* TASK DIRECTIONS *
Repeat verbatim the lines of the data below, beginning with the line containing "We hope to show" and continuing to the end.

* DATA FOR THIS EXERCISE *
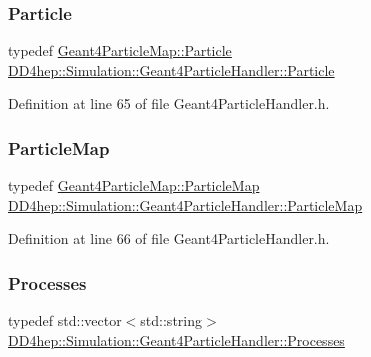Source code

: \subsubsection{\texorpdfstring{Particle}{Particle}}
{\footnotesize\ttfamily typedef \hyperlink{class_d_d4hep_1_1_simulation_1_1_geant4_particle_map_a01ed68f2fc2e55ecf936e5ac3e6eae5f}{Geant4\+Particle\+Map\+::\+Particle} \hyperlink{class_d_d4hep_1_1_simulation_1_1_geant4_particle_handler_a69214f487c50f6fd550571f37e715117}{D\+D4hep\+::\+Simulation\+::\+Geant4\+Particle\+Handler\+::\+Particle}}



Definition at line 65 of file Geant4\+Particle\+Handler.\+h.

\hypertarget{class_d_d4hep_1_1_simulation_1_1_geant4_particle_handler_a79cf5fe4ceb492dff4d3458306a08973}{}\label{class_d_d4hep_1_1_simulation_1_1_geant4_particle_handler_a79cf5fe4ceb492dff4d3458306a08973} 
\subsubsection{\texorpdfstring{Particle\+Map}{ParticleMap}}
{\footnotesize\ttfamily typedef \hyperlink{class_d_d4hep_1_1_simulation_1_1_geant4_particle_map_a065c5fb0629285022b9aa2a628bffef3}{Geant4\+Particle\+Map\+::\+Particle\+Map} \hyperlink{class_d_d4hep_1_1_simulation_1_1_geant4_particle_handler_a79cf5fe4ceb492dff4d3458306a08973}{D\+D4hep\+::\+Simulation\+::\+Geant4\+Particle\+Handler\+::\+Particle\+Map}}



Definition at line 66 of file Geant4\+Particle\+Handler.\+h.

\hypertarget{class_d_d4hep_1_1_simulation_1_1_geant4_particle_handler_a80c1482fd25ec687f429854033ac3f79}{}\label{class_d_d4hep_1_1_simulation_1_1_geant4_particle_handler_a80c1482fd25ec687f429854033ac3f79} 
\subsubsection{\texorpdfstring{Processes}{Processes}}
{\footnotesize\ttfamily typedef std\+::vector$<$std\+::string$>$ \hyperlink{class_d_d4hep_1_1_simulation_1_1_geant4_particle_handler_a80c1482fd25ec687f429854033ac3f79}{D\+D4hep\+::\+Simulation\+::\+Geant4\+Particle\+Handler\+::\+Processes}}



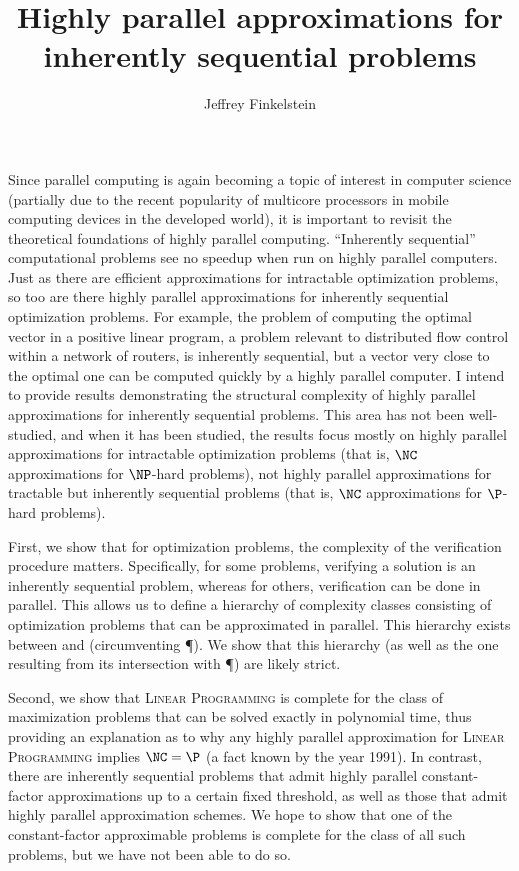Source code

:\documentclass{article}
\author{Jeffrey Finkelstein}
\title{Highly parallel approximations for inherently sequential problems}
\begin{document}
\maketitle


Since parallel computing is again becoming a topic of interest in computer science (partially due to the recent popularity of multicore processors in mobile computing devices in the developed world), it is important to revisit the theoretical foundations of highly parallel computing.
``Inherently sequential'' computational problems see no speedup when run on highly parallel computers.
Just as there are efficient approximations for intractable optimization problems, so too are there highly parallel approximations for inherently sequential optimization problems.
For example, the problem of computing the optimal vector in a positive linear program, a problem relevant to distributed flow control within a network of routers, is inherently sequential, but a vector very close to the optimal one can be computed quickly by a highly parallel computer.
I intend to provide results demonstrating the structural complexity of highly parallel approximations for inherently sequential problems.
This area has not been well-studied, and when it has been studied, the results focus mostly on highly parallel approximations for intractable optimization problems (that is, $\NC$ approximations for $\NP$-hard problems), not highly parallel approximations for tractable but inherently sequential problems (that is, $\NC$ approximations for $\P$-hard problems).


First, we show that for optimization problems, the complexity of the verification procedure matters.
Specifically, for some problems, verifying a solution is an inherently sequential problem, whereas for others, verification can be done in parallel.
This allows us to define a hierarchy of complexity classes consisting of optimization problems that can be approximated in parallel.
This hierarchy exists between \NC{} and \NP{} (circumventing \P).
We show that this hierarchy (as well as the one resulting from its intersection with \P) are likely strict.

Second, we show that \textsc{Linear Programming} is complete for the class of maximization problems that can be solved exactly in polynomial time, thus providing an explanation as to why any highly parallel approximation for \textsc{Linear Programming} implies $\NC = \P$ (a fact known by the year 1991).
In contrast, there are inherently sequential problems that admit highly parallel constant-factor approximations up to a certain fixed threshold, as well as those that admit highly parallel approximation schemes.
We hope to show that one of the constant-factor approximable problems is complete for the class of all such problems, but we have not been able to do so.
\end{document}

* SOLUTION TO THE EXERCISE *
We hope to show that one of the constant-factor approximable problems is complete for the class of all such problems, but we have not been able to do so.
\end{document}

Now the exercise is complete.